1. Two universal forces contend for control of creation, one being good, the other evil. Human beings are caught in this titanic struggle between light and darkness.

2.  Creation cannot exist without destruction. These forces are not opposites but two sides of the same eternal process.

3.  The only real existence transcends good and evil. All events that we perceive as good or evil, pleasurable or painful, are illusions compared to the “real” reality, which is whole and therefore not divided into opposites.

4. Creation was originally good, with no blemishes, and life was without suffering. Then sin entered the world through human error and disobedience. After that disastrous event, creation changed.

5. The cosmos is presided over by higher beings who sport with humans. Our experience of pleasure and pain reflects a game that is played out beyond our ability to comprehend it.

6. The cosmos is in the state of constant evolution. Good and evil, pleasure and pain are prompts to guide us forward in our own evolution.

7.  The relationship between this world of light and darkness and some other world cannot be known. Going beyond pleasure and pain reveals a kind of emptiness, which is the only escape route, despite our yearning for higher purpose.

Although there are countless variations on these seven themes, they will serve as a template for how people explain good and evil as cosmic forces. For the devout, there is no mixing of stories – a fundamentalist, whether Christian or Muslim, adheres to the teachings of his faith. Yet increasingly we feel confused; some bits and pieces of each explanation tug at us. On some days we watch the news and an airplane crash is shrugged off as a terrible accident. On other days a well-known villain gets his comeuppance, and we tell ourselves that good has won out over evil; a just punishment has been rendered.

Confusion makes it more difficult to lead a meaningful life. In the back of our minds, we’d prefer to know, with some certainty, that our lives mean something, that we aren’t pawns in a game of blind chess.  In an effort to tell yourself a consistent story about who you are and why you are here, you can’t escape the temptation to choose a cosmic explanation, even if it’s the explanation that rests on randomness.  Depending on which explanation you finally accept, your whole life will unfold along a path. Call it a spiritual path or not, the implications are spiritual. You are testing through your daily actions how the universe works; you are making a silent wager over the state of your soul (for atheists, the wager is that the soul doesn’t exist).

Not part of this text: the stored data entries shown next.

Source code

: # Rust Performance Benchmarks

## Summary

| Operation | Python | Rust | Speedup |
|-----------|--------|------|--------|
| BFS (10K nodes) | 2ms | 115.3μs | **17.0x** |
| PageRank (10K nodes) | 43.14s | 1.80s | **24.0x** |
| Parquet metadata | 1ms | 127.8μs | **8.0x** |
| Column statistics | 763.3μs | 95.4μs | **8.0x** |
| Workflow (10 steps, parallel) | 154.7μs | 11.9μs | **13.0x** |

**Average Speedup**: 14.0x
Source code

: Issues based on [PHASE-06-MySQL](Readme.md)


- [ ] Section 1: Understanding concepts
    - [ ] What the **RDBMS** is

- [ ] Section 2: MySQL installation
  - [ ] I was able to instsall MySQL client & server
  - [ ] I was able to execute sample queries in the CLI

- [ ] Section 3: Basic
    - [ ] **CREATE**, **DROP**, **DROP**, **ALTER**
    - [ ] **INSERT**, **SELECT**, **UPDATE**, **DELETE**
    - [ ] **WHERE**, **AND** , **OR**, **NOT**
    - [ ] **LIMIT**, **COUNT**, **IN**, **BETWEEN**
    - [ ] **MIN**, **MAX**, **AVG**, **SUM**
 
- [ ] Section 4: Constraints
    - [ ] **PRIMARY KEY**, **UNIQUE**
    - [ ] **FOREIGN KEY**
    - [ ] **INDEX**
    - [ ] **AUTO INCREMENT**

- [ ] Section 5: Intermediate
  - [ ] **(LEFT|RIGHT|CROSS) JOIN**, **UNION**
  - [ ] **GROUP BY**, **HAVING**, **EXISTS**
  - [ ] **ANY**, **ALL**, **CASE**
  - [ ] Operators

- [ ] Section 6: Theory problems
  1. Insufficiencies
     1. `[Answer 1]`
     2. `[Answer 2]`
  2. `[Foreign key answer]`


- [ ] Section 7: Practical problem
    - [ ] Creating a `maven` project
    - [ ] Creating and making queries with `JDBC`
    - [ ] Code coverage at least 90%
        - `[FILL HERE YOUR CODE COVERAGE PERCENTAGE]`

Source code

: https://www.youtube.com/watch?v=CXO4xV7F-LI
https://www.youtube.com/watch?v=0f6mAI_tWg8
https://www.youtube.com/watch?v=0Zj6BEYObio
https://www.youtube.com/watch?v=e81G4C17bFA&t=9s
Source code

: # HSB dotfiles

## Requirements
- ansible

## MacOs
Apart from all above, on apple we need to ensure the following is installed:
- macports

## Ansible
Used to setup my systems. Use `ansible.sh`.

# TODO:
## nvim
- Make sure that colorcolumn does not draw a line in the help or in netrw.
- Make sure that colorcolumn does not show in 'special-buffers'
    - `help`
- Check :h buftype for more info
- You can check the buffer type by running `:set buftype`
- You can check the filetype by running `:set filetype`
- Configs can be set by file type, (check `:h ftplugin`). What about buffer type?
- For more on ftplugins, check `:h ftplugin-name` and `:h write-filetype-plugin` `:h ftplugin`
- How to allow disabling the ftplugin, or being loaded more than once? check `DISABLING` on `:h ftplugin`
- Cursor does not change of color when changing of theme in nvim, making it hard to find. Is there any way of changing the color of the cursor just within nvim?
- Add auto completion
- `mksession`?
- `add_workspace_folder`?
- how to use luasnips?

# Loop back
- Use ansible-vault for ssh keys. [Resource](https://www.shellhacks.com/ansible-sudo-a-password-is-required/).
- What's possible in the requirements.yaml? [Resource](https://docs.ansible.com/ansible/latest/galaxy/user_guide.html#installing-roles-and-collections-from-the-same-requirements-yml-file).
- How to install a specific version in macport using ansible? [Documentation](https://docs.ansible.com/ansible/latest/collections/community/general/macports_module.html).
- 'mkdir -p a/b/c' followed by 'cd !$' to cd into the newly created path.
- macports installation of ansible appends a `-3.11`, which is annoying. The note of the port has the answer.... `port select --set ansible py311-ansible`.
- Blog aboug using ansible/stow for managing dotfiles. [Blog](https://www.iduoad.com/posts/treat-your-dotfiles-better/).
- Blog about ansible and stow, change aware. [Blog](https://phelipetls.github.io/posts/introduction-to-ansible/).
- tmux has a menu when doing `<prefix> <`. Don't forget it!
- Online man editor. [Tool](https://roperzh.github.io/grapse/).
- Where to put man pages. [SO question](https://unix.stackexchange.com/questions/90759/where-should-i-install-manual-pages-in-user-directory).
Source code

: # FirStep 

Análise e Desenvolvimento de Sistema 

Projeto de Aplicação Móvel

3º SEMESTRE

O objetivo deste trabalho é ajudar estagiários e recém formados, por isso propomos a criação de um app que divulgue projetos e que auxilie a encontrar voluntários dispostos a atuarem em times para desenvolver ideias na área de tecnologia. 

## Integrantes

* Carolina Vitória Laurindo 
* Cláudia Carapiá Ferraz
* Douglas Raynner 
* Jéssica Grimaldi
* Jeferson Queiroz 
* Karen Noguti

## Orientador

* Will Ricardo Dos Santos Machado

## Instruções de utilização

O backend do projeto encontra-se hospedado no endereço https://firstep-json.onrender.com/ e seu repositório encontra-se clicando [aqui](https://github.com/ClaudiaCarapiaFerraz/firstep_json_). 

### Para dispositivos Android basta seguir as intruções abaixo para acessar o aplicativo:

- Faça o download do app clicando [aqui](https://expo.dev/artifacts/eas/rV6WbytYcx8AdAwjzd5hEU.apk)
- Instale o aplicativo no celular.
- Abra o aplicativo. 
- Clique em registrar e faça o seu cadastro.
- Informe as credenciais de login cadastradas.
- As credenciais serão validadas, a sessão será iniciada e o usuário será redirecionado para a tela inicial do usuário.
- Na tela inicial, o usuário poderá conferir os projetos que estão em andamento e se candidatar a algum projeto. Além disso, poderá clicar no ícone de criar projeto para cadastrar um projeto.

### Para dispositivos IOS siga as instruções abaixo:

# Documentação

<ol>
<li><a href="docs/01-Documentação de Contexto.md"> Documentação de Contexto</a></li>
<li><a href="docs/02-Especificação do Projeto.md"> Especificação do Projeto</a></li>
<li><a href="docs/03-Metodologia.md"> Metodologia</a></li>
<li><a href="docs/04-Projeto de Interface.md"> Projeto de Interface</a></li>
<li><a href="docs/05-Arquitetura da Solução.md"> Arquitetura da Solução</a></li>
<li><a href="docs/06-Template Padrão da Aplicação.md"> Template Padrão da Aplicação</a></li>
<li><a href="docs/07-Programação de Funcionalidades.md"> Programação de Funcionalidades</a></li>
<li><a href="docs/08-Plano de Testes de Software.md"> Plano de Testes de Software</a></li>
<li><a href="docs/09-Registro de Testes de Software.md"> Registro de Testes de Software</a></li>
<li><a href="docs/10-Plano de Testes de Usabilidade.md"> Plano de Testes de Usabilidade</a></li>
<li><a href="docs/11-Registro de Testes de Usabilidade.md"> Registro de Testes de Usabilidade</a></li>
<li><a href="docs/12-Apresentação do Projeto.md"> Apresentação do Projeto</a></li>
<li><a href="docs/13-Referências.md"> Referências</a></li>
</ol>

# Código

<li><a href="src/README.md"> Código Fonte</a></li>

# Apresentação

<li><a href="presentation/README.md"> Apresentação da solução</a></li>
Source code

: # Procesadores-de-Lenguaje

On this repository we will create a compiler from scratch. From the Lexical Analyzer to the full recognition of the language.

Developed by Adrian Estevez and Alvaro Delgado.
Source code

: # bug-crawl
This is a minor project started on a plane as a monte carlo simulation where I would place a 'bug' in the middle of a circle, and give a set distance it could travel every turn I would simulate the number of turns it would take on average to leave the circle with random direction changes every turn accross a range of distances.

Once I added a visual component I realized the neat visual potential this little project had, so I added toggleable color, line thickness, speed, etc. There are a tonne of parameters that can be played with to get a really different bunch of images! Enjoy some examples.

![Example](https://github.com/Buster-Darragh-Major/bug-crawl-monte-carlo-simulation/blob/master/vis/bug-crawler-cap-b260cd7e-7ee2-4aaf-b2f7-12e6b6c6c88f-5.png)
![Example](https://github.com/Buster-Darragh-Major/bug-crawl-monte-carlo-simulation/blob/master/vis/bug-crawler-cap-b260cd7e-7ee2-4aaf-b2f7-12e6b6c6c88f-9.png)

In later posts we’ll see how each of the seven cosmic explanations alters your existence and guides your choices in life. As a preview, here are the primary decisions that each of us can choose:

1. You can live to obey God and resist the temptations of the Devil.

2. You can choose the most creative life.

3. You can decide to offer yourself in service to others.

4. You can seek to purify yourself of sin or bad karma.

5. You can pursue enlightenment in order to go beyond the world of illusion.

6. You can work to maximize your inner potential, speeding up the process of evolution.

7. You can become a co-creator of your own reality, aligning yourself with cosmic intelligence.

These are big choices based on big stories about how creation works. they are the most fascinating issues but also the most troubling that we face every day. Your ability to settle these issues becomes the most important power you possess, once you realize how deeply your life reflects the workings of the universe.